Attendees brought homemade signs emblazoned with phrases like “hate never made America great” and “ICE out.” Impromptu speeches were interspersed with chants of “No Trump, no KKK, no fascist USA” and other popular protest slogans.
Pitt students also called for a more robust response from school administrators to an advertisement for a U.S. Customs and Border Protection recruitment webinar recently that appeared on a Pitt job board. The school has faced backlash for the post in recent days, despite no university involvement with the event.
CBP posted the ad to Handshake, a third-party networking and career search tool used by universities across the country, and was automatically shared to Pitt’s career center events calendar, said Pitt spokesperson Jared Stonesifer.
“The presence of these third-party opportunities does not indicate endorsement or partnership by the University,” he told WESA in an email.
Stonesifer added that a career fair hosted this week “does not include representatives from U.S. Customs and Border Protection or Immigration and Customs Enforcement.”
The post was taken down prior to Friday’s demonstration.
Still, attendees said administrators should be more vocal about keeping federal immigration officers off campus.

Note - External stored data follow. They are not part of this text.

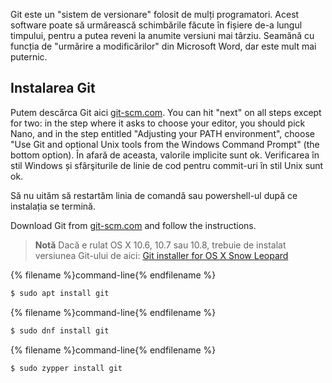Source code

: Git este un "sistem de versionare" folosit de mulți programatori. Acest software poate să urmărească schimbările făcute în fișiere de-a lungul timpului, pentru a putea reveni la anumite versiuni mai târziu. Seamănă cu funcția de "urmărire a modificărilor" din Microsoft Word, dar este mult mai puternic.

## Instalarea Git

<!--sec data-title="Installing Git: Windows" data-id="git_install_windows"
data-collapse=true ces-->

Putem descărca Git aici [git-scm.com](https://git-scm.com/). You can hit "next" on all steps except for two: in the step where it asks to choose your editor, you should pick Nano, and in the step entitled "Adjusting your PATH environment", choose "Use Git and optional Unix tools from the Windows Command Prompt" (the bottom option). În afară de aceasta, valorile implicite sunt ok. Verificarea în stil Windows și sfârşiturile de linie de cod pentru commit-uri în stil Unix sunt ok.

Să nu uităm să restartăm linia de comandă sau powershell-ul după ce instalația se termină. <!--endsec-->

<!--sec data-title="Installing Git: OS X" data-id="git_install_OSX"
data-collapse=true ces-->

Download Git from [git-scm.com](https://git-scm.com/) and follow the instructions.

> **Notă** Dacă e rulat OS X 10.6, 10.7 sau 10.8, trebuie de instalat versiunea Git-ului de aici: [Git installer for OS X Snow Leopard](https://sourceforge.net/projects/git-osx-installer/files/git-2.3.5-intel-universal-snow-leopard.dmg/download)

<!--endsec-->

<!--sec data-title="Installing Git: Debian or Ubuntu" data-id="git_install_debian_ubuntu"
data-collapse=true ces-->

{% filename %}command-line{% endfilename %}

```bash
$ sudo apt install git
```

<!--endsec-->

<!--sec data-title="Installing Git: Fedora" data-id="git_install_fedora"
data-collapse=true ces-->

{% filename %}command-line{% endfilename %}

```bash
$ sudo dnf install git
```

<!--endsec-->

<!--sec data-title="Installing Git: openSUSE" data-id="git_install_openSUSE"
data-collapse=true ces-->

{% filename %}command-line{% endfilename %}

```bash
$ sudo zypper install git
```

<!--endsec-->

“I want Pitt to take some … accountability,” said student and protest organizer Stella Abrams. “I don’t care if you didn’t organize the event, you advertised for it, didn’t you? Instead of quietly standing aside and saying, ‘Oh, this wasn’t us,’ say, ‘We’re not gonna collaborate with ICE anymore.’ Say, ‘We’re gonna protect our students.’”
In response to questions from WESA, Stonesifer said “Pitt has no agreement or relationship with the U.S. Immigration and Customs Enforcement agency or Customs and Border Protection.” A message sent to students, faculty and staff on Friday afternoon said the school is “not aware of any increased or targeted immigration enforcement activity on our campus.”
But the Trump administration’s escalating focus on deporting immigrants with no criminal records, some of whom are in the asylum process, have communities on high alert.
“We have so many students on campus who feel unsafe with ICE already as it is, whether or not they’re citizens,” Abrams said.
In her view, the school’s response to those concerns has been inadequate.
“We have a significant international student community and it’s part of what makes Pitt great. And if Pitt is not gonna stand up against ICE, that’s a problem.”